What is being asked:
Say nothing but the number of lines below in which the string "ensure" appears.

Material for this task:
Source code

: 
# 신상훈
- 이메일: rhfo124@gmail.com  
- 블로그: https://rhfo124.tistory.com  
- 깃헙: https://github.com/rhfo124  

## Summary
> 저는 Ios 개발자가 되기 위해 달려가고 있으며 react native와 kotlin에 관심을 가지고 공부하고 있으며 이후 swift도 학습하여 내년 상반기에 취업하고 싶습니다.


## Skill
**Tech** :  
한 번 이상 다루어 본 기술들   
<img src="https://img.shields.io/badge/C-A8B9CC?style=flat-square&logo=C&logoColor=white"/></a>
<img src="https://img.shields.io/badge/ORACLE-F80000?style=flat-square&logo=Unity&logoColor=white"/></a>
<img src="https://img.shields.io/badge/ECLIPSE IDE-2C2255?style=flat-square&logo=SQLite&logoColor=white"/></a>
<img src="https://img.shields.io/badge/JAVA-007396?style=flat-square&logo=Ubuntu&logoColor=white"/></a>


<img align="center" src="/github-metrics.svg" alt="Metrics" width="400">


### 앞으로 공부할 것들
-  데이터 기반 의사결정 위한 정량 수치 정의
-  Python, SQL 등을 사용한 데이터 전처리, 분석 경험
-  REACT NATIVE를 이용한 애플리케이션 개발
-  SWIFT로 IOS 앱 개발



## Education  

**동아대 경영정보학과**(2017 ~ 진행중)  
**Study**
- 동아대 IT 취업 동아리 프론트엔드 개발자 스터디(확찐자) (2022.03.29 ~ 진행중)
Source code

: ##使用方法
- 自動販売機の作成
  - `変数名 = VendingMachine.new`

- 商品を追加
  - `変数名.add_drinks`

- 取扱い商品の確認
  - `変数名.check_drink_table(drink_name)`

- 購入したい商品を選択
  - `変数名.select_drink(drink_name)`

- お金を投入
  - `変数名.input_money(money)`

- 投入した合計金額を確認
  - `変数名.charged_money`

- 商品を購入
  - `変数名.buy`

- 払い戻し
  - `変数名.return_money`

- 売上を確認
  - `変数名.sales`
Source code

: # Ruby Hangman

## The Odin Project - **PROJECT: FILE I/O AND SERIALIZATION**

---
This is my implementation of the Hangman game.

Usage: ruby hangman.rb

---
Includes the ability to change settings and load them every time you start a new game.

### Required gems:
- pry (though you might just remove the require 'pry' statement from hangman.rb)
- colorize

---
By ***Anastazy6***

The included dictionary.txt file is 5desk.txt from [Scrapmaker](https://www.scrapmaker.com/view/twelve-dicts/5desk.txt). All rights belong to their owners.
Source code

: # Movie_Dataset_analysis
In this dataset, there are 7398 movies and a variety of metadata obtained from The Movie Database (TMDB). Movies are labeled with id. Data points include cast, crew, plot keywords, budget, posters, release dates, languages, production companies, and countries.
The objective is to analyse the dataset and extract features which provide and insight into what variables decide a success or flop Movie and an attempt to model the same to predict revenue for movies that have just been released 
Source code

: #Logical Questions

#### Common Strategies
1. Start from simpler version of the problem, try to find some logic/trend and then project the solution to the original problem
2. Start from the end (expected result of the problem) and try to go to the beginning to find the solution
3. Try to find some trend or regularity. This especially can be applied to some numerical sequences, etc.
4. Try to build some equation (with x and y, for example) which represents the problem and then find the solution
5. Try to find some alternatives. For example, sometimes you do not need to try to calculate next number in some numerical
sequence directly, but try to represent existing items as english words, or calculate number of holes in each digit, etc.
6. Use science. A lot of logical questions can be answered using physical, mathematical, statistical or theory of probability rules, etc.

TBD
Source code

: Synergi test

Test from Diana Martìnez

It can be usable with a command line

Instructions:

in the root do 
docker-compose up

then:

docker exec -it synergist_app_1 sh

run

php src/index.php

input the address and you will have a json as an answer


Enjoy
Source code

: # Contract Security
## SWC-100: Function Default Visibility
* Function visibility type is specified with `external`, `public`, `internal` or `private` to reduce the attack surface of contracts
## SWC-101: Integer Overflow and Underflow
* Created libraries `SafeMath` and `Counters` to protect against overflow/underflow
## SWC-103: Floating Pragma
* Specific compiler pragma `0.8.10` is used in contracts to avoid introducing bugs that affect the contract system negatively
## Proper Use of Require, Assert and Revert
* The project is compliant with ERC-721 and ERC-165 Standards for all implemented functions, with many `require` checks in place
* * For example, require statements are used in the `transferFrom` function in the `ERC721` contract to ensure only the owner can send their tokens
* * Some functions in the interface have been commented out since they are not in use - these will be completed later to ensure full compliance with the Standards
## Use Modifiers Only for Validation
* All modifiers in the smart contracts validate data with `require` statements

Solution to this exercise:
2